# Requirement:
Please copy the lines below, exactly as they are, from the one with "This only works" through the one with "contribution to the", and leave out the pictures.

# Data to process:
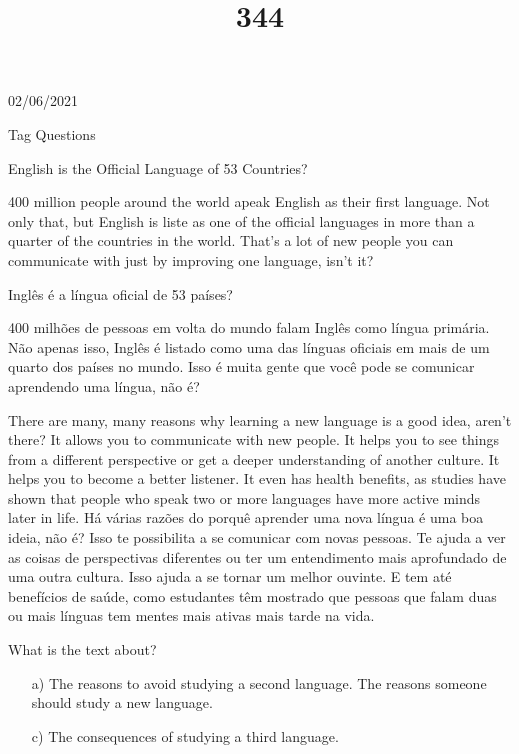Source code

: \documentclass{SchoolBook}
\begin{document}
    \begin{day}{02/06/2021}
        \title{3}{Tag Questions}
        
        \begin{multicols}{2}
            \title{4}{English is the Official Language of 53 Countries?}
            
            400 million people around the world apeak English as their first language. Not only that, but English is liste as one of the official languages in more than a quarter of the countries in the world. That's a lot of new people you can communicate with just by improving one language, isn't it?
            \vfill\columnbreak
            \title{4}{Inglês é a língua oficial de 53 países?}
            
            400 milhões de pessoas em volta do mundo falam Inglês como língua primária. Não apenas isso, Inglês é listado como uma das línguas oficiais em mais de um quarto dos países no mundo. Isso é muita gente que você pode se comunicar aprendendo uma língua, não é?
        \end{multicols}
        
        \begin{multicols}{2}
            There are many, many reasons why learning a new language is a good idea, aren't there? It allows you to communicate with new people. It helps you to see things from a different perspective or get a deeper understanding of another culture. It helps you to become a better listener. It even has health benefits, as studies have shown that people who speak two or more languages have more active minds later in life.
            \vfill\columnbreak
            Há várias razões do porquê aprender uma nova língua é uma boa ideia, não é? Isso te possibilita a se comunicar com novas pessoas. Te ajuda a ver as coisas de perspectivas diferentes ou ter um entendimento mais aprofundado de uma outra cultura. Isso ajuda a se tornar um melhor ouvinte. E tem até benefícios de saúde, como estudantes têm mostrado que pessoas que falam duas ou mais línguas tem mentes mais ativas mais tarde na vida.
        \end{multicols}
        
        \begin{enumerate}
            \itemc[1.] What is the text about? \normalfont
            \begin{enumerate}[nosep]
                \item[a)] The reasons to avoid studying a second language.
                 The reasons someone should study a new language.
                \item[c)] The consequences of studying a third language.
            \end{enumerate}
            

\end{enumerate}
\end{day}
\end{document}
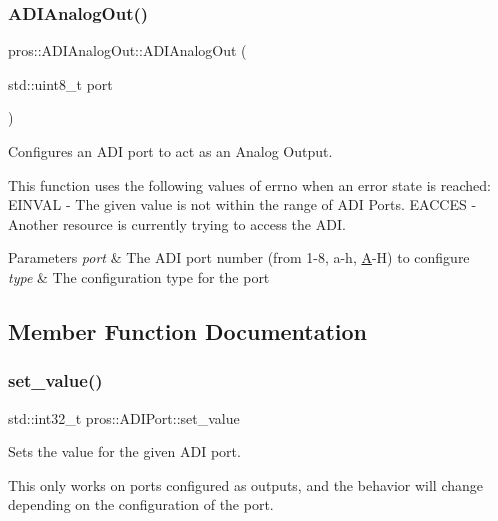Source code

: \subsubsection{\texorpdfstring{ADIAnalogOut()}{ADIAnalogOut()}}
{\footnotesize\ttfamily pros\+::\+A\+D\+I\+Analog\+Out\+::\+A\+D\+I\+Analog\+Out (\begin{DoxyParamCaption}\item[{std\+::uint8\+\_\+t}]{port }\end{DoxyParamCaption})}



Configures an A\+DI port to act as an Analog Output. 

This function uses the following values of errno when an error state is reached\+: E\+I\+N\+V\+AL -\/ The given value is not within the range of A\+DI Ports. E\+A\+C\+C\+ES -\/ Another resource is currently trying to access the A\+DI.


\begin{DoxyParams}{Parameters}
{\em port} & The A\+DI port number (from 1-\/8, \textquotesingle{}a\textquotesingle{}-\/\textquotesingle{}h\textquotesingle{}, \textquotesingle{}\mbox{\hyperlink{structA}{A}}\textquotesingle{}-\/\textquotesingle{}H\textquotesingle{}) to configure \\
\hline
{\em type} & The configuration type for the port \\
\hline
\end{DoxyParams}


\subsection{Member Function Documentation}
\mbox{\label{classpros_1_1ADIAnalogOut_ae6711117fbceb3bb6e3602c4ef63aff1}} 
\subsubsection{\texorpdfstring{set\_value()}{set\_value()}}
{\footnotesize\ttfamily std\+::int32\+\_\+t pros\+::\+A\+D\+I\+Port\+::set\+\_\+value}



Sets the value for the given A\+DI port. 

This only works on ports configured as outputs, and the behavior will change depending on the configuration of the port.

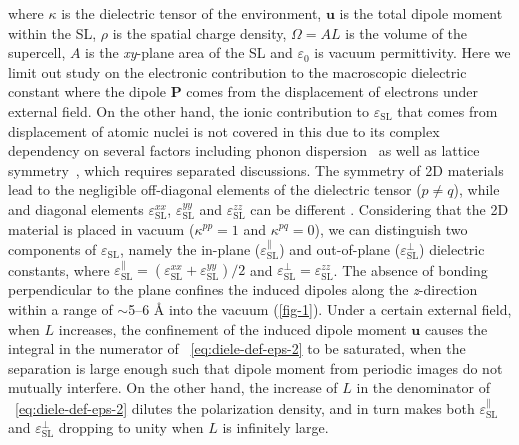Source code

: where $\kappa$ is the dielectric tensor of the environment,
$\symbf{u}$ is the total dipole moment within the SL, $\rho$ is the
spatial charge density, $\Omega=AL$ is the volume of the supercell,
$A$ is the \textit{xy}-plane area of the SL and $\varepsilon_{0}$ is
vacuum permittivity. Here we limit out study on the electronic
contribution to the macroscopic dielectric constant where the dipole
$\symbf{P}$ comes from the displacement of electrons under external
field.  On the other hand, the ionic contribution to
$\varepsilon_{\mathrm{SL}}$ that comes from displacement of atomic
nuclei is not covered in this due to its complex dependency on several
factors including phonon dispersion~\cite{Sohier_2017_phonon} as well
as lattice symmetry~\cite{Laturia_2018_2D_eps}, which requires
separated discussions.  The symmetry of 2D materials lead to the
negligible off-diagonal elements of the dielectric tensor
($p \neq q$), while and diagonal elements
$\varepsilon_{\mathrm{SL}}^{xx}$, $\varepsilon_{\mathrm{SL}}^{yy}$ and
$\varepsilon_{\mathrm{SL}}^{zz}$ can be different
\cite{Sohier_2016_2D_eps}.  Considering that the 2D material is placed
in vacuum ($\kappa^{pp} = 1$ and $\kappa^{pq} = 0$), we can
distinguish two components of $\varepsilon_{\mathrm{SL}}$, namely the
in-plane ($\varepsilon_{\mathrm{SL}}^{\parallel}$) and out-of-plane
($\varepsilon_{\mathrm{SL}}^{\perp}$) dielectric constants, where
$\varepsilon_{\mathrm{SL}}^{\parallel} =
(\varepsilon_{\mathrm{SL}}^{xx} + \varepsilon_{\mathrm{SL}}^{yy})/2$
and
$\varepsilon_{\mathrm{SL}}^{\perp} = \varepsilon_{\mathrm{SL}}^{zz}$.
The absence of bonding perpendicular to the plane confines the induced
dipoles along the \textit{z}-direction within a range of $\sim{}$5--6
\AA{} into the vacuum (\autoref{fig-1}).
%
%
Under a certain external field, when $L$ increases, the confinement of
the induced dipole moment $\symbf{u}$ causes the integral in the
numerator of ~\autoref{eq:diele-def-eps-2} to be saturated, when the
separation is large enough such that dipole moment from periodic
images do not mutually interfere. On the other hand, the increase of
$L$ in the denominator of ~\autoref{eq:diele-def-eps-2} dilutes the polarization density, and in turn makes both
$\varepsilon^{\parallel}_{\mathrm{SL}}$ and
$\varepsilon^{\perp}_{\mathrm{SL}}$ dropping to
unity when $L$ is infinitely large.
%
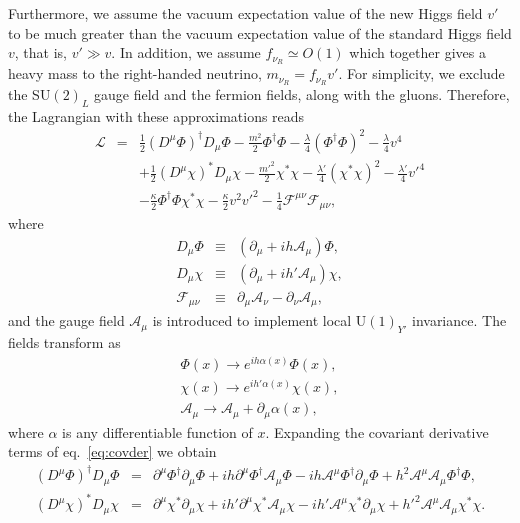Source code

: Furthermore, we assume the vacuum expectation value of the new Higgs field $v'$ to be much greater than the vacuum expectation value of the standard Higgs field $v$, that is, $v'\gg v$. In addition, we assume  $f_{\nu_R}\simeq O(1)$ which together gives a heavy mass to the right-handed neutrino, $m_{\nu_R} = f_{\nu_R}v'$. For simplicity, we exclude the SU$(2)_L$ gauge field and the fermion fields, along with the gluons. Therefore, the Lagrangian with these approximations reads
\begin{eqnarray} 
	\mathcal{L} & = & \frac{1}{2}(D^{\mu}\Phi)^{\dagger}D_{\mu}\Phi - \frac{m^2}{2}\Phi^{\dagger}\Phi - \frac{\lambda}{4}(\Phi^{\dagger}\Phi)^2 -\frac{\lambda}{4}v^4   \nonumber\\
 & & +\frac{1}{2}(D^{\mu} \chi)^*D_{\mu} \chi - \frac{m'^2}{2}\chi^*\chi - \frac{\lambda'}{4}(\chi^* \chi)^2 -\frac{\lambda'}{4}v'^4\nonumber \\ 
 & & -\frac{\kappa}{2}\Phi^\dagger\Phi\chi^*\chi  -\frac{\kappa}{2}v^2v'^2 -\frac{1}{4}\mathcal{F}^{\mu\nu}\mathcal{F}_{\mu\nu}, %
\end{eqnarray}
where 
\begin{eqnarray}
D_{\mu} \Phi & \equiv & (\partial_{\mu} + ih\mathcal{A}_{\mu})\Phi,\nonumber \\ 
D_{\mu} \chi & \equiv & (\partial_{\mu} + ih'\mathcal{A}_{\mu})\chi,\nonumber \\
\mathcal{F}_{\mu\nu} & \equiv & \partial_{\mu}\mathcal{A}_{\nu}-\partial_{\nu}\mathcal{A}_{\mu},
\label{eq:covder}%
\end{eqnarray}
and the gauge field $\mathcal{A}_{\mu}$ is introduced to implement local U$(1)_{Y'}$ invariance. The fields transform as
\begin{eqnarray}
	\Phi(x) \to e^{ih\alpha(x)}\Phi(x), \nonumber \\
	\chi(x) \to e^{ih'\alpha(x)}\chi(x), \nonumber\\
	\mathcal{A}_{\mu} \to \mathcal{A}_{\mu} + \partial_{\mu} \alpha(x),
\end{eqnarray}
where $\alpha$ is any differentiable function of $x$.
Expanding the covariant derivative terms of eq.\ \eqref{eq:covder} we obtain
\begin{eqnarray*}
	(D^{\mu}\Phi)^{\dagger}D_{\mu}\Phi & = &  \partial^{\mu}\Phi^{\dagger}\partial_{\mu}\Phi + ih\partial^{\mu}\Phi^{\dagger}\mathcal{A}_{\mu} \Phi - ih\mathcal{A}^{\mu} \Phi^{\dagger}\partial_{\mu}\Phi +h^2\mathcal{A}^{\mu}\mathcal{A}_{\mu} \Phi^{\dagger}\Phi,\\
	 (D^{\mu}\chi)^{*}D_{\mu}\chi & = &  \partial^{\mu}\chi^{*}\partial_{\mu}\chi + ih'\partial^{\mu}\chi^{*}\mathcal{A}_{\mu} \chi - ih'\mathcal{A}^{\mu} \chi^{*}\partial_{\mu}\chi +h'^2\mathcal{A}^{\mu}\mathcal{A}_{\mu} \chi^{*}\chi.
\end{eqnarray*}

# Task answer:
This only works on ports configured as outputs, and the behavior will change depending on the configuration of the port.

Source code

: where $\kappa$ is the dielectric tensor of the environment,
$\symbf{u}$ is the total dipole moment within the SL, $\rho$ is the
spatial charge density, $\Omega=AL$ is the volume of the supercell,
$A$ is the \textit{xy}-plane area of the SL and $\varepsilon_{0}$ is
vacuum permittivity. Here we limit out study on the electronic
contribution to the macroscopic dielectric constant where the dipole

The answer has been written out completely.